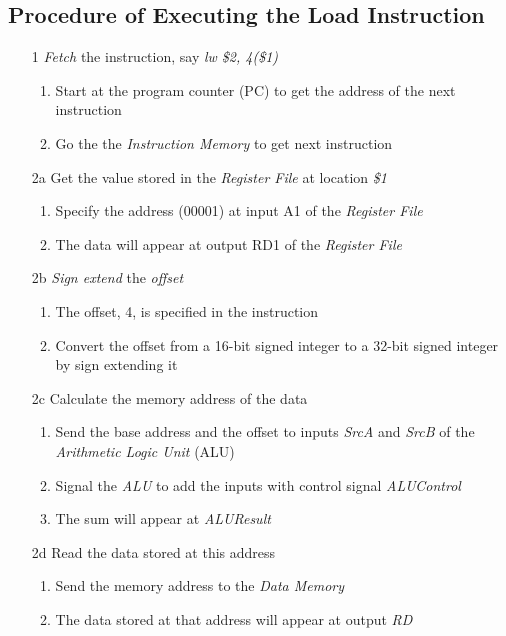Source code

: \documentclass[12pt]{article}
\theoremstyle{definition}
\begin{document}
  \subsection{Procedure of Executing the Load Instruction}
  \begin{enumerate}
    \item[1] \emph{Fetch} the instruction, say \emph{lw \$2, 4(\$1)}
    \begin{enumerate}
      \item Start at the program counter (PC) to get the address of the next instruction
      \item Go the the \emph{Instruction Memory} to get next instruction
    \end{enumerate}
    \item[2a] Get the value stored in the \emph{Register File} at location \emph{\$1}
    \begin{enumerate}
      \item Specify the address (00001) at input A1 of the \emph{Register File}
      \item The data will appear at output RD1 of the \emph{Register File}
    \end{enumerate}
    \item[2b] \emph{Sign extend} the \emph{offset}
    \begin{enumerate}
      \item The offset, 4, is specified in the instruction
      \item Convert the offset from a 16-bit signed integer to a 32-bit signed integer by sign extending it
    \end{enumerate}
    \item[2c] Calculate the memory address of the data
    \begin{enumerate}
      \item Send the base address and the offset to inputs \emph{SrcA} and \emph{SrcB} of the \emph{Arithmetic Logic Unit} (ALU)
      \item Signal the \emph{ALU} to add the inputs with control signal \emph{ALUControl}
      \item The sum will appear at \emph{ALUResult}
    \end{enumerate}
    \item[2d] Read the data stored at this address
    \begin{enumerate}
      \item Send the memory address to the \emph{Data Memory}
      \item The data stored at that address will appear at output \emph{RD}

\end{enumerate}
\end{enumerate}
\end{document}
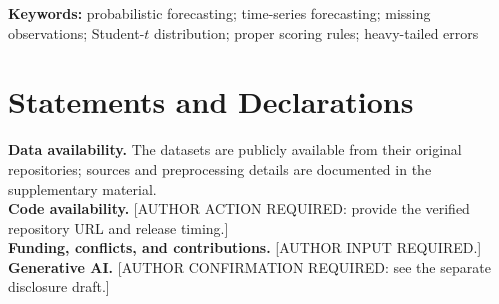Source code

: \documentclass[11pt]{article}
\begin{document}

\begin{abstract}

\end{abstract}
\noindent\textbf{Keywords:} probabilistic forecasting; time-series forecasting; missing observations; Student-$t$ distribution; proper scoring rules; heavy-tailed errors












\section*{Statements and Declarations}
\textbf{Data availability.} The datasets are publicly available from their original repositories; sources and preprocessing details are documented in the supplementary material.\\
\textbf{Code availability.} [AUTHOR ACTION REQUIRED: provide the verified repository URL and release timing.]\\
\textbf{Funding, conflicts, and contributions.} [AUTHOR INPUT REQUIRED.]\\
\textbf{Generative AI.} [AUTHOR CONFIRMATION REQUIRED: see the separate disclosure draft.]


\end{document}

_ _ _ _

## Exercise
Above this task is a listing. Restate, word for word and with nothing added, the lines from the one with "the supplementary material.\\" through the one with "and release timing.]\\".

## Task solution
\textbf{Data availability.} The datasets are publicly available from their original repositories; sources and preprocessing details are documented in the supplementary material.\\
\textbf{Code availability.} [AUTHOR ACTION REQUIRED: provide the verified repository URL and release timing.]\\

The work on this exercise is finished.